Reverse Transcription Polymerase Chain Reaction (RT-PCR) and Quantitative Real-time PCR (qPCR)

Total RNA was isolated from F9 cells using TRIzol reagent (Invitrogen) following the manufacturer’s instructions. First strand cDNA was generated from total RNA using a SYBR PrimeScript RT-PCR Kit (Takara, Japan). Embryos were lysed and first-strand cDNA was synthesized directly using SuperScript III CellsDirect cDNA synthesis kits (Invitrogen, CA, USA) according to the manufacturer’s instructions. The qPCR assays were carried out using an ABI StepOnePlus PCR system (Applied Biosystems, CA, USA) under the following conditions: 95°C for 30 s; followed by 40 cycles of 95°C for 5 s, and 60°C for 30 s. We used SYBR Premix ExTaq II (Takara), and the Ct method was used to calculate the relative quantity of the target mRNA. Results were normalized to beta-actin, relative to the calibrator, and expressed as fold-change (2–ΔΔCt) [15]. All the experiments were repeated three times; the primers we used for qPCR are listed in Table S2.

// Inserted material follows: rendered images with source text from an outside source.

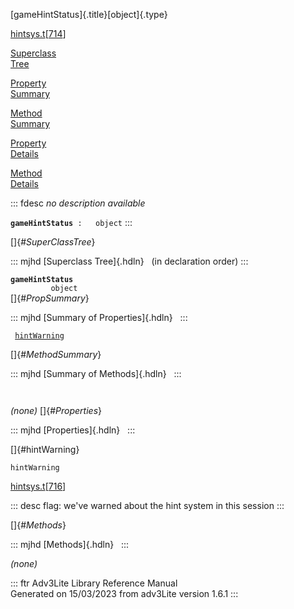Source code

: [gameHintStatus]{.title}[object]{.type}

[hintsys.t](../file/hintsys.t.html)\[[714](../source/hintsys.t.html#714)\]

[Superclass\
Tree](#_SuperClassTree_)

[Property\
Summary](#_PropSummary_)

[Method\
Summary](#_MethodSummary_)

[Property\
Details](#_Properties_)

[Method\
Details](#_Methods_)

::: fdesc
*no description available*

**`gameHintStatus`**` :   object`
:::

[]{#_SuperClassTree_}

::: mjhd
[Superclass Tree]{.hdln}   (in declaration order)
:::

**`gameHintStatus`**\
`         object`\
[]{#_PropSummary_}

::: mjhd
[Summary of Properties]{.hdln}  
:::

` `[`hintWarning`](#hintWarning)`  `

[]{#_MethodSummary_}

::: mjhd
[Summary of Methods]{.hdln}  
:::

` `

*(none)* []{#_Properties_}

::: mjhd
[Properties]{.hdln}  
:::

[]{#hintWarning}

`hintWarning`

[hintsys.t](../file/hintsys.t.html)\[[716](../source/hintsys.t.html#716)\]

::: desc
flag: we\'ve warned about the hint system in this session
:::

[]{#_Methods_}

::: mjhd
[Methods]{.hdln}  
:::

*(none)*

::: ftr
Adv3Lite Library Reference Manual\
Generated on 15/03/2023 from adv3Lite version 1.6.1
:::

Short Interfering (si) RNA-mediated Knockdown

Commercial SHP-1 siRNA (m):sc-29479, commercial Nanog siRNA (m) sc-44833, commercial STAT3 siRNA (m) sc-29494 were purchased from Santa Cruz Biotechnology (Santa Cruz, CA, USA) and resuspended in RNAase-free water (Santa Cruz Biotechnology) following the manufacturer’s instructions. Transfection of F9 cells were conducted with Lipofectamine RNAiMAX transfection reagent (Invitrogen) according to the manufacturer’s instructions. F9 cells were seeded into 6-well plates at least 24 h before transfection at a density of 2×105 cells/well. The siRNA (10 µM)/Lipofectamine RNAiMAX mix was added to cells, 4–6 h after transfection, and the medium changed. Cells treated with a non-specific siRNA served as a negative control.

Luciferase Assays

Luciferase measurements were conducted with the Dual Luciferase Reporter (DLR) Assay System (Promega, WI, USA) according to the manufacturer’s instructions. F9 cells were transfected with the aforementioned reporter constructs, and a Renilla luciferase plasmid (pRL-SV40) was co-transfected as an internal control. At 24 h post-transfection, cells were lysed with 200 µL of passive lysis buffer for 15 min with shaking. We then transferred 20 µL of each lysate to a 96-well plate and assayed through the addition of 100 µL of Luciferase Assay Reagent and 100 µL of Stop & Glo Reagent. Data were collected with a VICTOR X5 Multilabel Plate Reader (PerkinElmer, USA). The relative activities of the promoters were measured by firefly luciferase luminescence divided by Renilla luciferase luminescence. Sequences of primers for Nanog promoters are listed in Table S3.

Western Blotting

Cells were lysed with RIPA buffer [50 mM Tris pH 7.8, DTT 1 mM, 10 mM MgCl2, 70 mM KCl, 0.5% NP-40, 0.1% (w/v) SDS] and supplemented with protein inhibitor cocktail tablets (Roche Diagnostics). Lysates were centrifuged (12,000×g, 10 min, 4°C), and the supernatants assayed for protein concentration using a BCA Protein Assay kit (Pierce, Rockford, IL, USA). Supernatants were subjected by sodium dodecyl sulfate polyacrylamide gel electrophoresis (SDS-PAGE) and then transferred to PVDF (Millipore) membranes. Membranes were blocked with Tris-buffered saline containing Tween-20 and 5% (w/v) fat-free milk powder, and then incubated with primary antibodies at 4°C overnight followed by horseradish peroxidase-conjugated secondary antibodies.

Co-immunopreciptation

Lysates were harvested from F9 cells using ice-cold non-denaturing lysis buffer (Thermo Scientific, Rockford, IL, USA). Cell lysates were incubated with rabbit anti-SHP-1 or rabbit anti-STAT3 antibodies overnight, with gentle shaking. Pierce protein A/G beads were added and incubated at 4°C for 3 h. The beads were washed twice with 1×IP buffer and resuspended in 1×SDS loading buffer. A rabbit IgG antibody was used as a negative control.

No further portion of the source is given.